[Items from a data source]
··········

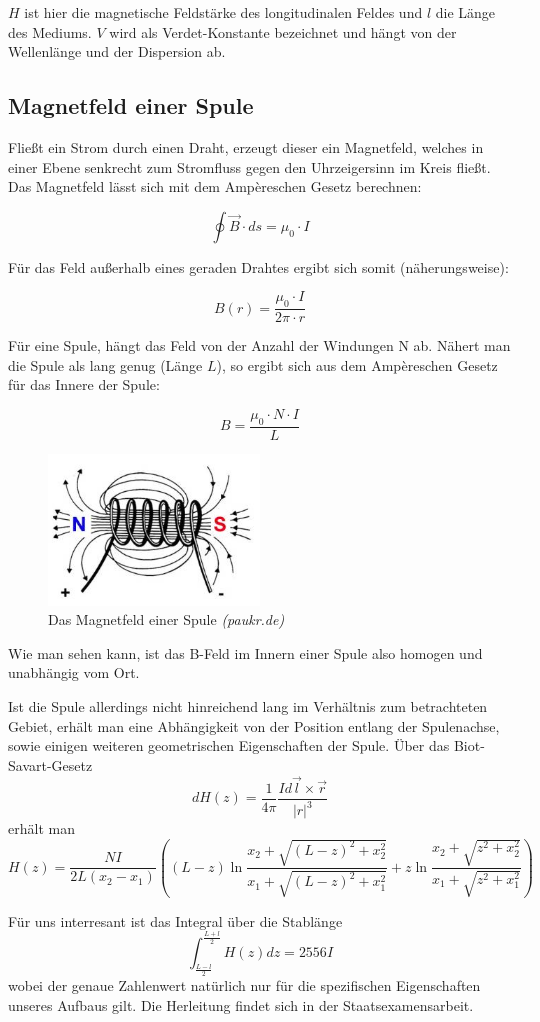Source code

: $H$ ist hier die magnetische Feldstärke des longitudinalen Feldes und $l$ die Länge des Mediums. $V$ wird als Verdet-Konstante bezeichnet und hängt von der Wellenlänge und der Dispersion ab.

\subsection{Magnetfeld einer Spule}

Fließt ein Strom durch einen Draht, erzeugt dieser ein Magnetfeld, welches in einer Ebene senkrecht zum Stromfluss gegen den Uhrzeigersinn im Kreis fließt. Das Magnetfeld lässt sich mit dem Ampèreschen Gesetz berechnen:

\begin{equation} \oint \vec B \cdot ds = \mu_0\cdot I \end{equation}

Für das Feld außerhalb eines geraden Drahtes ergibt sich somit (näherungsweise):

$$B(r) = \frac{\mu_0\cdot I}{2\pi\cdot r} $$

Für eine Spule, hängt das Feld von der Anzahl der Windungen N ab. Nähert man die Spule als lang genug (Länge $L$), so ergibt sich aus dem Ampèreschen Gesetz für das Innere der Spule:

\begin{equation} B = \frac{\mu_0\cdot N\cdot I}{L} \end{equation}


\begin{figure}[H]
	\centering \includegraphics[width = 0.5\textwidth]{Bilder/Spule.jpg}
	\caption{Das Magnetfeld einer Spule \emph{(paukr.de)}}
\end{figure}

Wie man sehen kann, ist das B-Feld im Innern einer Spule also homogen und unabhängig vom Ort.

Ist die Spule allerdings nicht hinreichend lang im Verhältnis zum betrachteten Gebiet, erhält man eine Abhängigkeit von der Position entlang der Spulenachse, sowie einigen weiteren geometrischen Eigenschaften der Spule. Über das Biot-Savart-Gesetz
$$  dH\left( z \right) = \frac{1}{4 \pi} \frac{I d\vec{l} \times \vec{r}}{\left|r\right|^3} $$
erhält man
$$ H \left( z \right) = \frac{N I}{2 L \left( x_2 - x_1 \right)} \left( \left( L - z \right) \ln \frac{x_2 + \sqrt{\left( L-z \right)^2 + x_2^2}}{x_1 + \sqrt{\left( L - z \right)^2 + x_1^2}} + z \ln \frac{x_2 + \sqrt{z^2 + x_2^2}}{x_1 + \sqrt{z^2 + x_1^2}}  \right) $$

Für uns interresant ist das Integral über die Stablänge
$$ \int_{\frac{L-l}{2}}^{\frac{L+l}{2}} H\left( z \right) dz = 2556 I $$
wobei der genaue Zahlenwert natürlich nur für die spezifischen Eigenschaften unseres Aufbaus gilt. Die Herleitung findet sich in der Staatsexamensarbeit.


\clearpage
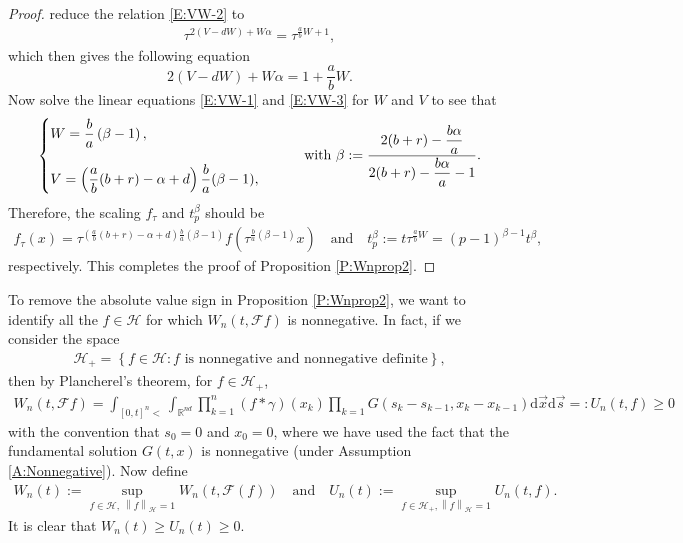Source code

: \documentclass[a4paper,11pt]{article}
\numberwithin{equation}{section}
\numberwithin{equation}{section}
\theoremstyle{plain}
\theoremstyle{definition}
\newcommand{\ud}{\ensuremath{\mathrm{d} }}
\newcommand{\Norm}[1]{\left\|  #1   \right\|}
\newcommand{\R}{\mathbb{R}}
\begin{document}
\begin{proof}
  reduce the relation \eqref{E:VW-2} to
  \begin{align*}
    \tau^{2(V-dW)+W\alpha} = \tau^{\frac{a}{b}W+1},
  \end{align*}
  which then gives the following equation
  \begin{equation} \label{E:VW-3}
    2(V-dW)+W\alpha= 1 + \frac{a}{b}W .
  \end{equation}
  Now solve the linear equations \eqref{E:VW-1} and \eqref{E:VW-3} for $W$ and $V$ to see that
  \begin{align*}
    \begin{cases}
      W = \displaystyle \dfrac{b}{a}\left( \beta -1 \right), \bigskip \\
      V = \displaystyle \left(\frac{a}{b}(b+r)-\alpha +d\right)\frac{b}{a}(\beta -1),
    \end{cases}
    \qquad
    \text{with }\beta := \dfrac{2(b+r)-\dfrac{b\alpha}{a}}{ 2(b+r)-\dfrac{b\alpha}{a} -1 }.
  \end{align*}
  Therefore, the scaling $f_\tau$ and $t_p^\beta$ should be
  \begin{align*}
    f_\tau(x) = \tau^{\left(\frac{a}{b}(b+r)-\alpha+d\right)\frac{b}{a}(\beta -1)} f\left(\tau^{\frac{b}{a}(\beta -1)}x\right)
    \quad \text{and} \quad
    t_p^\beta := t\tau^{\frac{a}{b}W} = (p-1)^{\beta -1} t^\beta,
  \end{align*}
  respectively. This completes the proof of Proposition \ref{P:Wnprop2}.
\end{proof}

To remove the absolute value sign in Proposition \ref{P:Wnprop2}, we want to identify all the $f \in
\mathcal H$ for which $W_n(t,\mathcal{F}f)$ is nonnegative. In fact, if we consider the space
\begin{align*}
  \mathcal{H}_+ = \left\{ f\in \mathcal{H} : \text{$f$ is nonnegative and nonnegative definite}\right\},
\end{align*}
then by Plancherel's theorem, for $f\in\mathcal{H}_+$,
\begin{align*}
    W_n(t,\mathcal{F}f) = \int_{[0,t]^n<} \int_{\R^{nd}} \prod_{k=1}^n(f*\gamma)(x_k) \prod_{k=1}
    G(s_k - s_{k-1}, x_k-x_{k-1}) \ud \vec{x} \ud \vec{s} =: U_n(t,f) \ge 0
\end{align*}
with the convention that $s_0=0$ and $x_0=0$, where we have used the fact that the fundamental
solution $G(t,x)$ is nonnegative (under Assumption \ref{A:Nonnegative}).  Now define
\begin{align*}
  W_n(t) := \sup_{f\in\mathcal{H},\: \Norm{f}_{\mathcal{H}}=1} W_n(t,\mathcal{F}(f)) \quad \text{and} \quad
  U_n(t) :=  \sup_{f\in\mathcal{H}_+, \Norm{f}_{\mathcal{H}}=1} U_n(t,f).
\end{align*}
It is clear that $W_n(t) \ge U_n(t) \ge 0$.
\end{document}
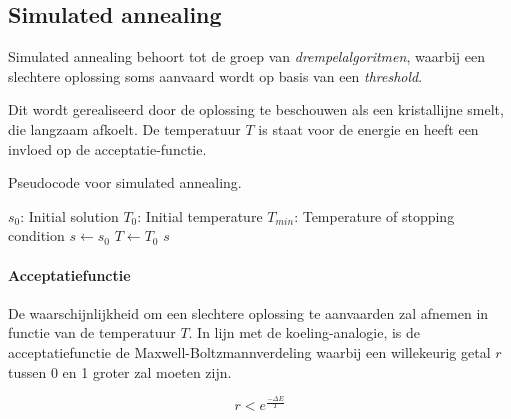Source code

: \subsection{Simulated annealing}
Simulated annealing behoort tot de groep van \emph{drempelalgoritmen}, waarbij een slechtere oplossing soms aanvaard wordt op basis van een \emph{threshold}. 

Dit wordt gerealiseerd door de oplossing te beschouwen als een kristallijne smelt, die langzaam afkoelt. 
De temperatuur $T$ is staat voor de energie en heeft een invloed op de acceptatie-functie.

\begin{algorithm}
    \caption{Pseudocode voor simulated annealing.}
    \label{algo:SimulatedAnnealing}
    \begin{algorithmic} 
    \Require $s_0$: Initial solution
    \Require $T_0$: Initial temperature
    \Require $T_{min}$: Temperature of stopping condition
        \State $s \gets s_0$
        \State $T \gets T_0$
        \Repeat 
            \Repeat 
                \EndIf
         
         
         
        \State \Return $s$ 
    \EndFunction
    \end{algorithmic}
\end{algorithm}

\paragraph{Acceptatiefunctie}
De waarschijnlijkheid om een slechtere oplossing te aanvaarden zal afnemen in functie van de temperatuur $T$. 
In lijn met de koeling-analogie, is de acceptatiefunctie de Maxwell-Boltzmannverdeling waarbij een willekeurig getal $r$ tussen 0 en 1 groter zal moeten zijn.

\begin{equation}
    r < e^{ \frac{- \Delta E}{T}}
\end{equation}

··········

[About this task] Reprint every record exactly and skip the pictures.

[Exercise result]
Source code

: $H$ ist hier die magnetische Feldstärke des longitudinalen Feldes und $l$ die Länge des Mediums. $V$ wird als Verdet-Konstante bezeichnet und hängt von der Wellenlänge und der Dispersion ab.

\subsection{Magnetfeld einer Spule}

Fließt ein Strom durch einen Draht, erzeugt dieser ein Magnetfeld, welches in einer Ebene senkrecht zum Stromfluss gegen den Uhrzeigersinn im Kreis fließt. Das Magnetfeld lässt sich mit dem Ampèreschen Gesetz berechnen:

\begin{equation} \oint \vec B \cdot ds = \mu_0\cdot I \end{equation}

Für das Feld außerhalb eines geraden Drahtes ergibt sich somit (näherungsweise):

$$B(r) = \frac{\mu_0\cdot I}{2\pi\cdot r} $$

Für eine Spule, hängt das Feld von der Anzahl der Windungen N ab. Nähert man die Spule als lang genug (Länge $L$), so ergibt sich aus dem Ampèreschen Gesetz für das Innere der Spule:

\begin{equation} B = \frac{\mu_0\cdot N\cdot I}{L} \end{equation}


\begin{figure}[H]
	\centering \includegraphics[width = 0.5\textwidth]{Bilder/Spule.jpg}
	\caption{Das Magnetfeld einer Spule \emph{(paukr.de)}}
\end{figure}

Wie man sehen kann, ist das B-Feld im Innern einer Spule also homogen und unabhängig vom Ort.

Ist die Spule allerdings nicht hinreichend lang im Verhältnis zum betrachteten Gebiet, erhält man eine Abhängigkeit von der Position entlang der Spulenachse, sowie einigen weiteren geometrischen Eigenschaften der Spule. Über das Biot-Savart-Gesetz
$$  dH\left( z \right) = \frac{1}{4 \pi} \frac{I d\vec{l} \times \vec{r}}{\left|r\right|^3} $$
erhält man
$$ H \left( z \right) = \frac{N I}{2 L \left( x_2 - x_1 \right)} \left( \left( L - z \right) \ln \frac{x_2 + \sqrt{\left( L-z \right)^2 + x_2^2}}{x_1 + \sqrt{\left( L - z \right)^2 + x_1^2}} + z \ln \frac{x_2 + \sqrt{z^2 + x_2^2}}{x_1 + \sqrt{z^2 + x_1^2}}  \right) $$

Für uns interresant ist das Integral über die Stablänge
$$ \int_{\frac{L-l}{2}}^{\frac{L+l}{2}} H\left( z \right) dz = 2556 I $$
wobei der genaue Zahlenwert natürlich nur für die spezifischen Eigenschaften unseres Aufbaus gilt. Die Herleitung findet sich in der Staatsexamensarbeit.


\clearpage
Source code

: \documentclass[a4paper,11pt]{article}
\numberwithin{equation}{section}
\numberwithin{equation}{section}
\theoremstyle{plain}
\theoremstyle{definition}
\newcommand{\ud}{\ensuremath{\mathrm{d} }}
\newcommand{\Norm}[1]{\left\|  #1   \right\|}
\newcommand{\R}{\mathbb{R}}
\begin{document}
\begin{proof}
  reduce the relation \eqref{E:VW-2} to
  \begin{align*}
    \tau^{2(V-dW)+W\alpha} = \tau^{\frac{a}{b}W+1},
  \end{align*}
  which then gives the following equation
  \begin{equation} \label{E:VW-3}
    2(V-dW)+W\alpha= 1 + \frac{a}{b}W .
  \end{equation}
  Now solve the linear equations \eqref{E:VW-1} and \eqref{E:VW-3} for $W$ and $V$ to see that
  \begin{align*}
    \begin{cases}
      W = \displaystyle \dfrac{b}{a}\left( \beta -1 \right), \bigskip \\
      V = \displaystyle \left(\frac{a}{b}(b+r)-\alpha +d\right)\frac{b}{a}(\beta -1),
    \end{cases}
    \qquad
    \text{with }\beta := \dfrac{2(b+r)-\dfrac{b\alpha}{a}}{ 2(b+r)-\dfrac{b\alpha}{a} -1 }.
  \end{align*}
  Therefore, the scaling $f_\tau$ and $t_p^\beta$ should be
  \begin{align*}
    f_\tau(x) = \tau^{\left(\frac{a}{b}(b+r)-\alpha+d\right)\frac{b}{a}(\beta -1)} f\left(\tau^{\frac{b}{a}(\beta -1)}x\right)
    \quad \text{and} \quad
    t_p^\beta := t\tau^{\frac{a}{b}W} = (p-1)^{\beta -1} t^\beta,
  \end{align*}
  respectively. This completes the proof of Proposition \ref{P:Wnprop2}.
\end{proof}

To remove the absolute value sign in Proposition \ref{P:Wnprop2}, we want to identify all the $f \in
\mathcal H$ for which $W_n(t,\mathcal{F}f)$ is nonnegative. In fact, if we consider the space
\begin{align*}
  \mathcal{H}_+ = \left\{ f\in \mathcal{H} : \text{$f$ is nonnegative and nonnegative definite}\right\},
\end{align*}
then by Plancherel's theorem, for $f\in\mathcal{H}_+$,
\begin{align*}
    W_n(t,\mathcal{F}f) = \int_{[0,t]^n<} \int_{\R^{nd}} \prod_{k=1}^n(f*\gamma)(x_k) \prod_{k=1}
    G(s_k - s_{k-1}, x_k-x_{k-1}) \ud \vec{x} \ud \vec{s} =: U_n(t,f) \ge 0
\end{align*}
with the convention that $s_0=0$ and $x_0=0$, where we have used the fact that the fundamental
solution $G(t,x)$ is nonnegative (under Assumption \ref{A:Nonnegative}).  Now define
\begin{align*}
  W_n(t) := \sup_{f\in\mathcal{H},\: \Norm{f}_{\mathcal{H}}=1} W_n(t,\mathcal{F}(f)) \quad \text{and} \quad
  U_n(t) :=  \sup_{f\in\mathcal{H}_+, \Norm{f}_{\mathcal{H}}=1} U_n(t,f).
\end{align*}
It is clear that $W_n(t) \ge U_n(t) \ge 0$.
\end{document}
Source code

: \subsection{Simulated annealing}
Simulated annealing behoort tot de groep van \emph{drempelalgoritmen}, waarbij een slechtere oplossing soms aanvaard wordt op basis van een \emph{threshold}. 

Dit wordt gerealiseerd door de oplossing te beschouwen als een kristallijne smelt, die langzaam afkoelt. 
De temperatuur $T$ is staat voor de energie en heeft een invloed op de acceptatie-functie.

\begin{algorithm}
    \caption{Pseudocode voor simulated annealing.}
    \label{algo:SimulatedAnnealing}
    \begin{algorithmic} 
    \Require $s_0$: Initial solution
    \Require $T_0$: Initial temperature
    \Require $T_{min}$: Temperature of stopping condition
        \State $s \gets s_0$
        \State $T \gets T_0$
        \Repeat 
            \Repeat 
                \EndIf
         
         
         
        \State \Return $s$ 
    \EndFunction
    \end{algorithmic}
\end{algorithm}

\paragraph{Acceptatiefunctie}
De waarschijnlijkheid om een slechtere oplossing te aanvaarden zal afnemen in functie van de temperatuur $T$. 
In lijn met de koeling-analogie, is de acceptatiefunctie de Maxwell-Boltzmannverdeling waarbij een willekeurig getal $r$ tussen 0 en 1 groter zal moeten zijn.

\begin{equation}
    r < e^{ \frac{- \Delta E}{T}}
\end{equation}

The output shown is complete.